Now what if they understand the semantics and ramifications and still want that feature? Does a world exist for the author in which this is the case?

Moreover, the article is pretentious as well. The semantics of unsigned integers in java hasn't been decided yet, so you either have to argue against each proposed model or in general. Here, a model in which implicit type conversion from unsigned to signed values is argued against. Other possibilities are not considered. At this point I am inclined to just step away, as there is no information about both the semantics that is being argued against (method: find it by reading it) and, whether it is the only model proposed. There is no insight to be had except that the author doesn't want unsigned integers and is content with how it works as is (with an asterisk for bytes).

I do believe that the people in favour of the addition have to make a case for it. But I also thought that we were beyond arguments of the "you're holding it wrong" kind. As silly as it may sound, an argument like this makes me consider the other side immediately. And I say that as someone who never felt the need for unsigned integers in Java.


The author makes it clear from the first paragraph that they're not trying to argue with the strong case for unsigned integers; they'd rather argue against the novice's case.

I'd say that in this contest betweeen the author and somebody described as literally not understanding the implications of what they are asking for, the author might have eked out a victory. Now they can move on to the winner's bracket and argue against an intermediate-level engineer.


The title itself is incredibly aggravating. "Considered harmful" is the most passively arrogant phrase with the exception of Dijkstra's original paper, and it really irks me when authors use it.


Dijkstra's chosen title was "A Case against the GO TO Statement".

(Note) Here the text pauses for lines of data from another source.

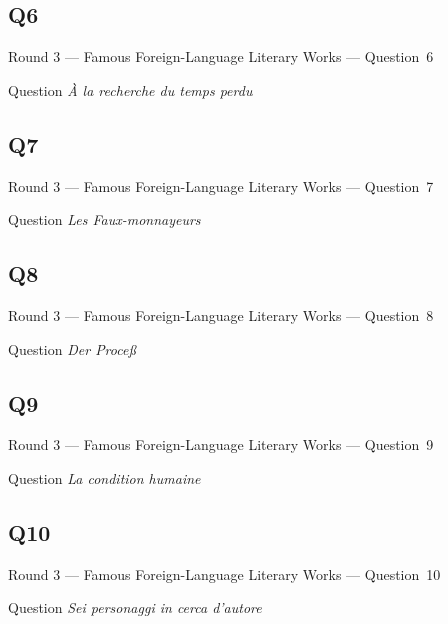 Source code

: \documentclass[11pt]{beamer}
\begin{document}
\subsection*{Q6}
\begin{frame}[t]{Round 3 --- Famous Foreign-Language Literary Works --- \mbox{Question 6}}
    \vspace{-0.5em}
    \begin{block}{Question}
        \emph{À la recherche du temps perdu}
    \end{block}
\end{frame}
\subsection*{Q7}
\begin{frame}[t]{Round 3 --- Famous Foreign-Language Literary Works --- \mbox{Question 7}}
    \vspace{-0.5em}
    \begin{block}{Question}
        \emph{Les Faux-monnayeurs}
    \end{block}
\end{frame}
\subsection*{Q8}
\begin{frame}[t]{Round 3 --- Famous Foreign-Language Literary Works --- \mbox{Question 8}}
    \vspace{-0.5em}
    \begin{block}{Question}
        \emph{Der Proce{\ss}}
    \end{block}
\end{frame}
\subsection*{Q9}
\begin{frame}[t]{Round 3 --- Famous Foreign-Language Literary Works --- \mbox{Question 9}}
    \vspace{-0.5em}
    \begin{block}{Question}
        \emph{La condition humaine}
    \end{block}
\end{frame}
\subsection*{Q10}
\begin{frame}[t]{Round 3 --- Famous Foreign-Language Literary Works --- \mbox{Question 10}}
    \vspace{-0.5em}
    \begin{block}{Question}
        \emph{Sei personaggi in cerca d'autore}
    \end{block}
\end{frame}
\end{document}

Finally a short story for the record. In 1968, the Communications of the ACM published a text of mine under the title "The goto statement considered harmful", which in later years would be most frequently referenced, regrettably, however, often by authors who had seen no more of it than its title, which became a cornerstone of my fame by becoming a template: we would see all sorts of articles under the title "X considered harmful" for almost any X, including one titled "Dijkstra considered harmful". But what had happened? I had submitted a paper under the title "A case against the goto statement", which, in order to speed up its publication, the editor had changed into a "letter to the Editor", and in the process he had given it a new title of his own invention! The editor was Niklaus Wirth.

https://www.cs.utexas.edu/users/EWD/transcriptions/EWD13xx/E...


TIL. So, it's always been and will forever be arrogant in all cases. Good to know.


> Dijkstra's original paper

That was an editorial title. The original title was : "A Case against the GO TO Statement"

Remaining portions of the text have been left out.